Implement next permutation, which rearranges numbers into the lexicographically next greater permutation of numbers.
If such arrangement is not possible, it must rearrange it as the lowest possible order (ie, sorted in ascending order).
The replacement must be in-place and use only constant extra memory.

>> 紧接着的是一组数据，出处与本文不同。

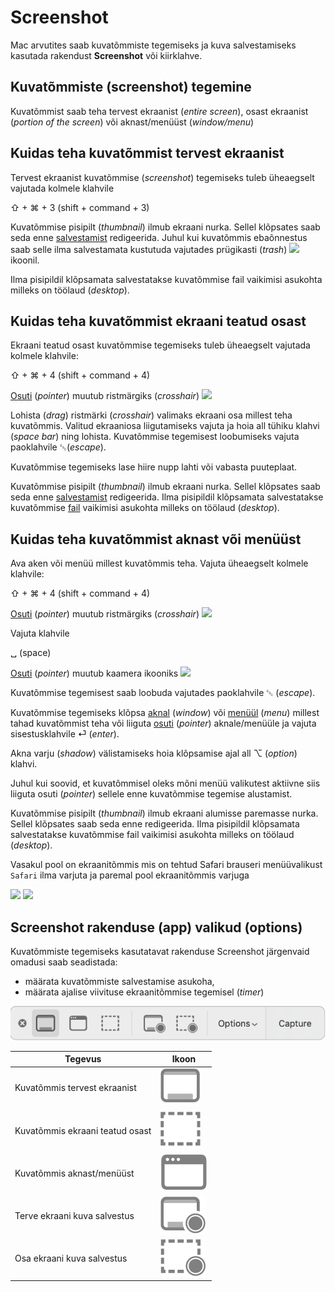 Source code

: # Screenshot

Mac arvutites saab kuvatõmmiste tegemiseks ja kuva salvestamiseks kasutada rakendust **Screenshot** või kiirklahve. &#x20;

## Kuvatõmmiste (screenshot) tegemine

Kuvatõmmist saab teha tervest ekraanist (_entire screen_), osast ekraanist (_portion of the screen_) või aknast/menüüst (_window/menu_)&#x20;

## Kuidas teha kuvatõmmist tervest ekraanist

Tervest ekraanist kuvatõmmise (_screenshot_) tegemiseks tuleb üheaegselt vajutada kolmele klahvile&#x20;

&#x20;                ⇧ + ⌘ + 3   (shift + command + 3)

Kuvatõmmise pisipilt (_thumbnail_) ilmub ekraani nurka. Sellel klõpsates saab seda enne [salvestamist](../terminid/sonastik/salvestama-to-store.md) redigeerida. Juhul kui kuvatõmmis ebaõnnestus saab selle ilma salvestamata kustutuda vajutades prügikasti (_trash_) ![](../.gitbook/assets/trash\_icon.png) ikoonil.&#x20;

Ilma pisipildil klõpsamata salvestatakse kuvatõmmise fail vaikimisi asukohta milleks on töölaud (_desktop_).

## Kuidas teha kuvatõmmist ekraani teatud osast

Ekraani teatud osast kuvatõmmise tegemiseks tuleb üheaegselt vajutada kolmele klahvile:

&#x20;         ⇧ + ⌘ + 4 (shift + command + 4)

[Osuti](../terminid/sonastik/osuti-pointer.md) (_pointer_) muutub ristmärgiks (_crosshair_) ![](https://support.apple.com/library/content/dam/edam/applecare/images/en\_US/macos/macos-mojave-screenshot-crosshair-inline-icon.png)

Lohista (_drag_) ristmärki (_crosshair_) valimaks ekraani osa millest teha kuvatõmmis. Valitud ekraaniosa liigutamiseks vajuta ja hoia all tühiku klahvi (_space bar_) ning lohista. Kuvatõmmise tegemisest loobumiseks vajuta paoklahvile ␛(_escape_).

Kuvatõmmise tegemiseks lase hiire nupp lahti või vabasta puuteplaat.&#x20;

Kuvatõmmise pisipilt (_thumbnail_) ilmub ekraani nurka. Sellel klõpsates saab seda enne [salvestamist](../terminid/sonastik/salvestama-to-store.md) redigeerida. Ilma pisipildil klõpsamata salvestatakse kuvatõmmise [fail](../terminid/sonastik/fail-file.md) vaikimisi asukohta milleks on töölaud (_desktop_).

## Kuidas teha kuvatõmmist aknast või menüüst

Ava aken või menüü millest kuvatõmmis teha. Vajuta üheaegselt kolmele klahvile:

&#x20;         ⇧ + ⌘ + 4 (shift + command + 4)

[Osuti](../terminid/sonastik/osuti-pointer.md) (_pointer_) muutub ristmärgiks (_crosshair_) ![](https://support.apple.com/library/content/dam/edam/applecare/images/en\_US/macos/macos-mojave-screenshot-crosshair-inline-icon.png)

&#x20;Vajuta klahvile

&#x20;         ␣ (space)

[Osuti](../terminid/sonastik/osuti-pointer.md) (_pointer_) muutub kaamera ikooniks ![](https://support.apple.com/library/content/dam/edam/applecare/images/en\_US/macos/macos-mojave-screenshot-window-inline-icon.png)

Kuvatõmmise tegemisest saab loobuda vajutades paoklahvile ␛ (_escape_).

Kuvatõmmise tegemiseks klõpsa [aknal](../terminid/sonastik/aken-window.md) (_window_) või [menüül](../terminid/sonastik/menueue-menu.md) (_menu_) millest tahad kuvatõmmist teha või liiguta [osuti](../terminid/sonastik/osuti-pointer.md) (_pointer_) aknale/menüüle ja vajuta sisestusklahvile ⏎ (_enter_).&#x20;

Akna varju (_shadow_) välistamiseks hoia klõpsamise ajal all ⌥ (_option_) klahvi.&#x20;

Juhul kui soovid, et kuvatõmmisel oleks mõni menüü valikutest aktiivne siis liiguta osuti (_pointer_) sellele enne kuvatõmmise tegemise alustamist.

Kuvatõmmise pisipilt (_thumbnail_) ilmub ekraani alumisse paremasse nurka. Sellel klõpsates saab seda enne [           ](../terminid/sonastik/salvestama-to-store.md) redigeerida. Ilma pisipildil klõpsamata salvestatakse kuvatõmmise fail vaikimisi asukohta milleks on töölaud (_desktop_).

Vasakul pool on ekraanitõmmis mis on tehtud Safari brauseri menüüvalikust `Safari` ilma varjuta ja paremal pool ekraanitõmmis varjuga

&#x20;![](<../.gitbook/assets/ekraanitõmmis\_varjuta (1).png>) ![](<../.gitbook/assets/ekraanitõmmis\_varjuga (1).png>)&#x20;





## Screenshot rakenduse (app) valikud (options)

Kuvatõmmiste tegemiseks kasutatavat rakenduse Screenshot järgenvaid omadusi saab seadistada:

* &#x20;määrata kuvatõmmiste salvestamise asukoha,&#x20;
* määrata ajalise viivituse ekraanitõmmise tegemisel (_timer_)

![](<../.gitbook/assets/image (1).png>)





| Tegevus                         | Ikoon                                     |
| ------------------------------- | ----------------------------------------- |
| Kuvatõmmis tervest ekraanist    |  ![](<../.gitbook/assets/image (2).png>)  |
| Kuvatõmmis ekraani teatud osast | ![](<../.gitbook/assets/image (4).png>)   |
| Kuvatõmmis aknast/menüüst       | ![](<../.gitbook/assets/image (3).png>)   |
| Terve ekraani kuva salvestus    | ![](<../.gitbook/assets/image (5).png>)   |
| Osa ekraani kuva salvestus      | ![](<../.gitbook/assets/image (6).png>)   |
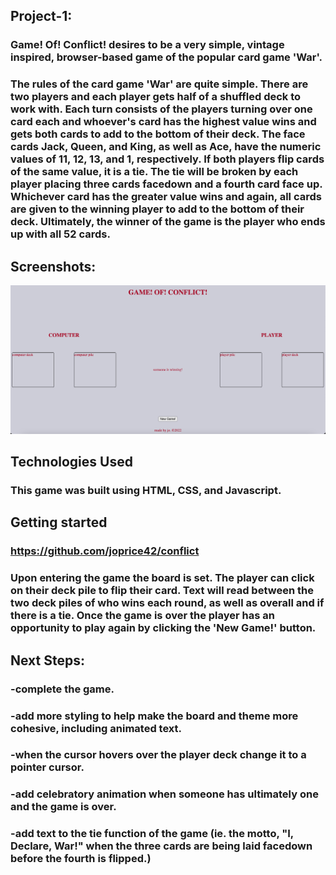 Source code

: ## Project-1:

### Game! Of! Conflict! desires to be a very simple, vintage inspired, browser-based game of the popular card game 'War'.

### The rules of the card game 'War' are quite simple. There are two players and each player gets half of a shuffled deck to work with. Each turn consists of the players turning over one card each and whoever's card has the highest value wins and gets both cards to add to the bottom of their deck. The face cards Jack, Queen, and King, as well as Ace, have the numeric values of 11, 12, 13, and 1, respectively. If both players flip cards of the same value, it is a tie. The tie will be broken by each player placing three cards facedown and a fourth card face up. Whichever card has the greater value wins and again, all cards are given to the winning player to add to the bottom of their deck. Ultimately, the winner of the game is the player who ends up with all 52 cards.

## Screenshots:

![conflictimg](./imgs/conflict-game.png)

## Technologies Used

### This game was built using HTML, CSS, and Javascript.

## Getting started

### https://github.com/joprice42/conflict

### Upon entering the game the board is set. The player can click on their deck pile to flip their card. Text will read between the two deck piles of who wins each round, as well as overall and if there is a tie. Once the game is over the player has an opportunity to play again by clicking the 'New Game!' button.

## Next Steps:

### -complete the game.

### -add more styling to help make the board and theme more cohesive, including animated text.

### -when the cursor hovers over the player deck change it to a pointer cursor.

### -add celebratory animation when someone has ultimately one and the game is over.

### -add text to the tie function of the game (ie. the motto, "I, Declare, War!" when the three cards are being laid facedown before the fourth is flipped.)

Here are some examples. Inputs are in the left-hand column and its corresponding outputs are in the right-hand column.
1,2,3 → 1,3,2
3,2,1 → 1,2,3
1,1,5 → 1,5,1
import java.util.*;
public class Solution {
static ArrayList<ArrayList<Integer>> result = new ArrayList<>();
static ArrayList<Integer> list = new ArrayList<Integer>();
public static void main(String[] args) {
int[] array = {4,3,2,1};
nextPermutation(array);
for(int i = 0; i< array.length; i++) {
System.out.println(array[i]);
}
}
public static void permute(ArrayList<Integer> lst, ArrayList<ArrayList <Integer>> result, int[] input) {
if(lst.size() == input.length) {
result.add(new ArrayList<Integer>(lst));
return;
}
for(int i = 0; i < input.length; i++) {
if(lst.contains(input[i])) {
continue;
}
lst.add(input[i]);
permute(lst,result,input);
lst.remove(lst.size()-1);
}
}
public static void nextPermutation(int[] nums) {
int[] base = Arrays.copyOf(nums, nums.length);
Arrays.sort(nums);
permute(list, result, nums);
for(int i = 0 ; i < result.size(); i++){
boolean is = false;
int count = 0;
for(int x = 0; x< base.length; x++) {
if(base[x] == result.get(i).get(x)) {
count++;
}
}
if(count == base.length) {
is = true;
}
if(is && i != result.size()-1){
for(int j = 0; j < nums.length; j++){
nums[j] = result.get(i+1).get(j);
}
}
else if (is && i == result.size()-1){
for(int j = 0; j < nums.length; j++){
nums[j] = result.get(0).get(j);
}
}
}
}
}
这个代码可以算出给定数组的所有可能的排列,但是还是有一个比较大的问题,就是给定的数组如果含有重复的元素,那么这个方法将会失效,因为permute方法里面是以contains作为判断条件的。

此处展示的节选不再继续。